A year ago, the Gracey brothers launched Parallax Semiconductor to promote and sell their chips. In forming a separate division for the microcontrollers, Parallax’s message to the industry is clear: We will be a serious contender in the microcontroller chip field.

“My inspiration was to design a chip exactly as I wanted it,” says Chip Gracey, now the director of research and development. “There are a lot of enthusiastic people who have been out of electronics for 20 years, but now they are back and having a great time again.”

Chip Gracey was fascinated by electronics, even as a child. At just 8 years old, he took apart a calculator and hooked it up to a stereo just to see what would happen. Later, he learned computer programming on an Apple 2 computer his dad would bring home from work.

After high school, he half-heartedly attended three semesters at American River College, but felt he was wasting precious time. In 1987, his 0.95 GPA and the resulting academic probation ended his college stint, so he launched an electronics company out of his parents’ home in Carmichael.

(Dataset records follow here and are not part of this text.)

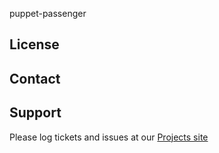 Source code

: puppet-passenger


License
-------


Contact
-------


Support
-------

Please log tickets and issues at our [Projects site](http://projects.example.com)

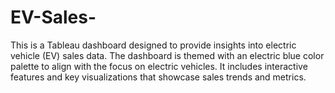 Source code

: # EV-Sales-
This is a Tableau dashboard designed to provide insights into electric vehicle (EV) sales data. The dashboard is themed with an electric blue color palette to align with the focus on electric vehicles. It includes interactive features and key visualizations that showcase sales trends and metrics.
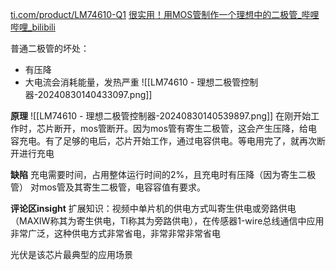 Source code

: [ti.com/product/LM74610-Q1](https://www.ti.com/product/LM74610-Q1)
[很实用！用MOS管制作一个理想中的二极管\_哔哩哔哩\_bilibili](https://www.bilibili.com/video/BV1Xi421r7K8?vd_source=011aea90fbc27416d9453746e8db9ac6)

普通二极管的坏处：
- 有压降
- 大电流会消耗能量，发热严重
![[LM74610 - 理想二极管控制器-20240830140433097.png]]


**原理**
![[LM74610 - 理想二极管控制器-20240830140539897.png]]
在刚开始工作时，芯片断开，mos管断开。因为mos管有寄生二极管，这会产生压降，给电容充电。有了足够的电后，芯片开始工作，通过电容供电。等电用完了，就再次断开进行充电

**缺陷**
充电需要时间，占用整体运行时间的2%，且充电时有压降（因为寄生二极管）
对mos管及其寄生二极管，电容容值有要求。

**评论区insight**
扩展知识：视频中单片机的供电方式叫寄生供电或旁路供电（MAXIW称其为寄生供电，TI称其为旁路供电），在传感器1-wire总线通信中应用非常广泛，这种供电方式非常省电，非常非常非常省电

光伏是该芯片最典型的应用场景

Today, at Parallax’s 20,000-square-foot facility, its 44 employees design and make a cache of robots fly, roll and walk. Elev8, an unmanned aerial vehicle, flies and can be used for aerial photography, among other things. Employees also create educational materials for teachers and hobbyists and program microcontroller chips.

Microsoft partnered with Parallax about 10 months ago to create a robot that can be programmed by its users to do common household tasks. In the past few months, Parallax has sold more than 100 of these robots for more than $1,000 each and expects Microsoft to buy five times as many this year.

Parallax has excelled due to persistence, ingenuity and plugging all profits back into the company for future product development. Because they own the company and don’t owe venture capitalists a dime, the Graceys have full power to create new products and further grow Parallax’s customer service and engineering support without regard for stockholders.

Avoiding the venture capital funding route has been difficult, because it takes years to design and fabricate a microcontroller chip; it took eight to develop Propeller 1 and six years for Propeller 2. Salaries must be paid, software must be licensed and up-front fabrication costs can add up to hundreds of thousands of dollars before a product is even ready to sell.

“Typically, companies that design chips are very large, and they have venture capital funding,” Ken Gracey says. “We did it on our own firepower. We made $2 and spent $2.”

Aside from creating innovative products and being financially responsible, Ken Gracey says Parallax is thriving because of its dedicated employees.

“Fun and freedom is a big part of our company,” Ken Gracey says. “To keep and support a productive staff, it’s important to encourage them and to give them freedom to really run the place the way they want to.”